__Exercise objective__
Only the lines below starting at the one containing "- using a local" and ending at the one containing "- The KC [parcel" belong in the answer, each copied exactly.

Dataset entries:

Start of Block

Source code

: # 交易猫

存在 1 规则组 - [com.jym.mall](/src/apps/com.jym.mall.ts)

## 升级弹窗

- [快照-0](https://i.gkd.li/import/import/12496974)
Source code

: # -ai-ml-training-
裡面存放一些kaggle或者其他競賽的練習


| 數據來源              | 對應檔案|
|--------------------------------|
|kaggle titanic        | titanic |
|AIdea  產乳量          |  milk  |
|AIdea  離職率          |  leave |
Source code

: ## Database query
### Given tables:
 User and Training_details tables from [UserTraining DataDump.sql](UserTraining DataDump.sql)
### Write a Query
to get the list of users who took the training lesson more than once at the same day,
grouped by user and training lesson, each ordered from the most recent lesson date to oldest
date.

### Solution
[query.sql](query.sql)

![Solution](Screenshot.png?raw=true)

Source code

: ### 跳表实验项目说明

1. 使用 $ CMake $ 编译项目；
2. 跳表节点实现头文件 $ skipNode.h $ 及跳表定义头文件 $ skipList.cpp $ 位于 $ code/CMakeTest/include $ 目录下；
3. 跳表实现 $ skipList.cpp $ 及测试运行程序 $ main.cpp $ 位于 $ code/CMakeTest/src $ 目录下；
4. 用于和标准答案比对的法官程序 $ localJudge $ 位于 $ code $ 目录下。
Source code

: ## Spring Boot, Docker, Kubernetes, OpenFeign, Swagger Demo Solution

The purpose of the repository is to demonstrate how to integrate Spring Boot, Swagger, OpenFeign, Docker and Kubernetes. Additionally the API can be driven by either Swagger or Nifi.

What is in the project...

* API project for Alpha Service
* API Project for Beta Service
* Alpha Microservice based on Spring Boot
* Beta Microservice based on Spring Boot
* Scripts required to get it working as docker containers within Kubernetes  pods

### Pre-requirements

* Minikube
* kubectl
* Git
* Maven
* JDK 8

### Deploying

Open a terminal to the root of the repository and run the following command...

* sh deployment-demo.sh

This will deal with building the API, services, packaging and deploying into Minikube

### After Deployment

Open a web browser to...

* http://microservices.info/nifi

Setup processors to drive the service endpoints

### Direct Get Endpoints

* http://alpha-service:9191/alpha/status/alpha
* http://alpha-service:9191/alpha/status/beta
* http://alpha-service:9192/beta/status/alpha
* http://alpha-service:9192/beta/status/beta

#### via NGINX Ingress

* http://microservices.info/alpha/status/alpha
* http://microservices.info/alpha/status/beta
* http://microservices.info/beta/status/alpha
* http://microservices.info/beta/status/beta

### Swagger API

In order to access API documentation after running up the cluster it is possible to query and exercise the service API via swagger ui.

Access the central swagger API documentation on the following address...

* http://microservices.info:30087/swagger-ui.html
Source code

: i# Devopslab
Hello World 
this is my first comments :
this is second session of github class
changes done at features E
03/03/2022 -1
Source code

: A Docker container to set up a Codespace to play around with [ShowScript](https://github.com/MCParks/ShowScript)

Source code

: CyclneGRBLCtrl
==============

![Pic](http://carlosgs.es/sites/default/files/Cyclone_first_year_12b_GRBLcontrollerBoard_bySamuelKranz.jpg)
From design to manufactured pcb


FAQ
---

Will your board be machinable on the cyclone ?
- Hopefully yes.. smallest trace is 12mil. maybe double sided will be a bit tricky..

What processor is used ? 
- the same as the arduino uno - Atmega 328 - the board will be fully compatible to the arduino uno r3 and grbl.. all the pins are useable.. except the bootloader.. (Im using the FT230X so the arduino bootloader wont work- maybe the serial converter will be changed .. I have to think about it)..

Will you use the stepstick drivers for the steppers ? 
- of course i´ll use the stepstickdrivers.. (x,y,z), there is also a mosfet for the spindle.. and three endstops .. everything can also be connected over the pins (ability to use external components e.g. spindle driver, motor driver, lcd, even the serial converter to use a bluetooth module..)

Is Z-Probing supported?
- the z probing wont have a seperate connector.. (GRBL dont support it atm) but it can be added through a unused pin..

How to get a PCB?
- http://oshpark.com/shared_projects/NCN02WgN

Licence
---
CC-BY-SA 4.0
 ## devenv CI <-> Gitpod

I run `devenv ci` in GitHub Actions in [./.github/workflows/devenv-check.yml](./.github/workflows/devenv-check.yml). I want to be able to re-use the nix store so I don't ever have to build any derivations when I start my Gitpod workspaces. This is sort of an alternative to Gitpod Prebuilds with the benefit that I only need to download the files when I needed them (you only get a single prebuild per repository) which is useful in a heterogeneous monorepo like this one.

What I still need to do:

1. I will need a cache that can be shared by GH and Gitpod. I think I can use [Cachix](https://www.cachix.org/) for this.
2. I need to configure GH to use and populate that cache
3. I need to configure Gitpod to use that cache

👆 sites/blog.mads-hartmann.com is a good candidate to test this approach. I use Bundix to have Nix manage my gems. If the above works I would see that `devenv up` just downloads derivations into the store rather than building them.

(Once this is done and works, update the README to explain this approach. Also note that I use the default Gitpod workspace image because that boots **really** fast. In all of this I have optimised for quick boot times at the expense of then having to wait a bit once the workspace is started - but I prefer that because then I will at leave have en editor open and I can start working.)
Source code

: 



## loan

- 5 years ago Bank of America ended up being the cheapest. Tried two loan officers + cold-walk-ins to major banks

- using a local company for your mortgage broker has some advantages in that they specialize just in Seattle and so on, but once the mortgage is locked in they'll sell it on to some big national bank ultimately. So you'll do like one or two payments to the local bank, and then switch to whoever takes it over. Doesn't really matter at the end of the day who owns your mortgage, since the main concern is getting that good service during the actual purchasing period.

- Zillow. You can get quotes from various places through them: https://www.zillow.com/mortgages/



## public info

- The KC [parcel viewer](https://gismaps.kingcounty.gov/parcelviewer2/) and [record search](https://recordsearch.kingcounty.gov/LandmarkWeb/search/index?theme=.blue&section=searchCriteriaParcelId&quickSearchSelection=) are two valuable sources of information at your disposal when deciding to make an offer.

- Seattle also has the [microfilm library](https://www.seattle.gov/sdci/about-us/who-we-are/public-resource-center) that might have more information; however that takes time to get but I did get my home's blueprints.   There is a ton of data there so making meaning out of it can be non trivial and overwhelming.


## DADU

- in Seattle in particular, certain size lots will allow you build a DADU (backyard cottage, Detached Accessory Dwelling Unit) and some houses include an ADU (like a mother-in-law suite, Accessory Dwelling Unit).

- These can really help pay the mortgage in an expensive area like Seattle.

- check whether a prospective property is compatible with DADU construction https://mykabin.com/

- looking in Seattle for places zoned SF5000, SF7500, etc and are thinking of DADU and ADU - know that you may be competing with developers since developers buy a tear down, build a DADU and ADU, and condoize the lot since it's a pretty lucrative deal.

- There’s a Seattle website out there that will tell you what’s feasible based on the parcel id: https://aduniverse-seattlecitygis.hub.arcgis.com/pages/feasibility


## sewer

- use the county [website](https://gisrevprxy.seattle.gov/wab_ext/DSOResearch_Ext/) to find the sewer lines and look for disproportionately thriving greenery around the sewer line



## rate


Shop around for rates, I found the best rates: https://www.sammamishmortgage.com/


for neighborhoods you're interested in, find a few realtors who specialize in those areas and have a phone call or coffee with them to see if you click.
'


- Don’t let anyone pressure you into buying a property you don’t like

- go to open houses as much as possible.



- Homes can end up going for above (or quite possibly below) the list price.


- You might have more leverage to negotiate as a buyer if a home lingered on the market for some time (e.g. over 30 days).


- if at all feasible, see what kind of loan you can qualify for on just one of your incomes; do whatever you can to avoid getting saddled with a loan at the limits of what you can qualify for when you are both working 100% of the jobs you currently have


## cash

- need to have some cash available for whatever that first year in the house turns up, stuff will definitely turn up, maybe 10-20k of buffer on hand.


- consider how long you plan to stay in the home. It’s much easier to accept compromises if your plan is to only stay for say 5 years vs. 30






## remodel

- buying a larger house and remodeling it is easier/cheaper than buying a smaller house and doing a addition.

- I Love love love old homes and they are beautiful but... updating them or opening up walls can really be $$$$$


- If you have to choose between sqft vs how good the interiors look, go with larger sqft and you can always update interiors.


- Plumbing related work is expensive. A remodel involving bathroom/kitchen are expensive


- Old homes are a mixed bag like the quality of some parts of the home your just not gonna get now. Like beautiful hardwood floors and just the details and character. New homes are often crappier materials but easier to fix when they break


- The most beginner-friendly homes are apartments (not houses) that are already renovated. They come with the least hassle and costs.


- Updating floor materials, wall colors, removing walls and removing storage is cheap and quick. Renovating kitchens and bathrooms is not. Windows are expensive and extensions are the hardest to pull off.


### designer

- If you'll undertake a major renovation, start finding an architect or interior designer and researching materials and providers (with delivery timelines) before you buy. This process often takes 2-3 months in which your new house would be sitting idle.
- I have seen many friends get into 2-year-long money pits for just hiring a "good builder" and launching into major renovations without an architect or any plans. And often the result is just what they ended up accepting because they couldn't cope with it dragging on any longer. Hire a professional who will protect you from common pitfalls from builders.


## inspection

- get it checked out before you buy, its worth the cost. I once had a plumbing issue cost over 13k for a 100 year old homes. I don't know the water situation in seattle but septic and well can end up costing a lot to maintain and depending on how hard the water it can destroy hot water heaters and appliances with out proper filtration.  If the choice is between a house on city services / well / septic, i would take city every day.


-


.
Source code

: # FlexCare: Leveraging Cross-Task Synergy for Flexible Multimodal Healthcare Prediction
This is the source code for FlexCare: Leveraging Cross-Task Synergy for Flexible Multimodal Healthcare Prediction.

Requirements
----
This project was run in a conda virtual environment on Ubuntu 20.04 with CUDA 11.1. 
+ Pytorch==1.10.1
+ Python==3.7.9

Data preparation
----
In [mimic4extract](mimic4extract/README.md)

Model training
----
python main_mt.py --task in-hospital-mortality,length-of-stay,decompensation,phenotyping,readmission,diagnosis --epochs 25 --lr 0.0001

End of Block

__Response area__
- using a local company for your mortgage broker has some advantages in that they specialize just in Seattle and so on, but once the mortgage is locked in they'll sell it on to some big national bank ultimately. So you'll do like one or two payments to the local bank, and then switch to whoever takes it over. Doesn't really matter at the end of the day who owns your mortgage, since the main concern is getting that good service during the actual purchasing period.

- Zillow. You can get quotes from various places through them: https://www.zillow.com/mortgages/



## public info

- The KC [parcel viewer](https://gismaps.kingcounty.gov/parcelviewer2/) and [record search](https://recordsearch.kingcounty.gov/LandmarkWeb/search/index?theme=.blue&section=searchCriteriaParcelId&quickSearchSelection=) are two valuable sources of information at your disposal when deciding to make an offer.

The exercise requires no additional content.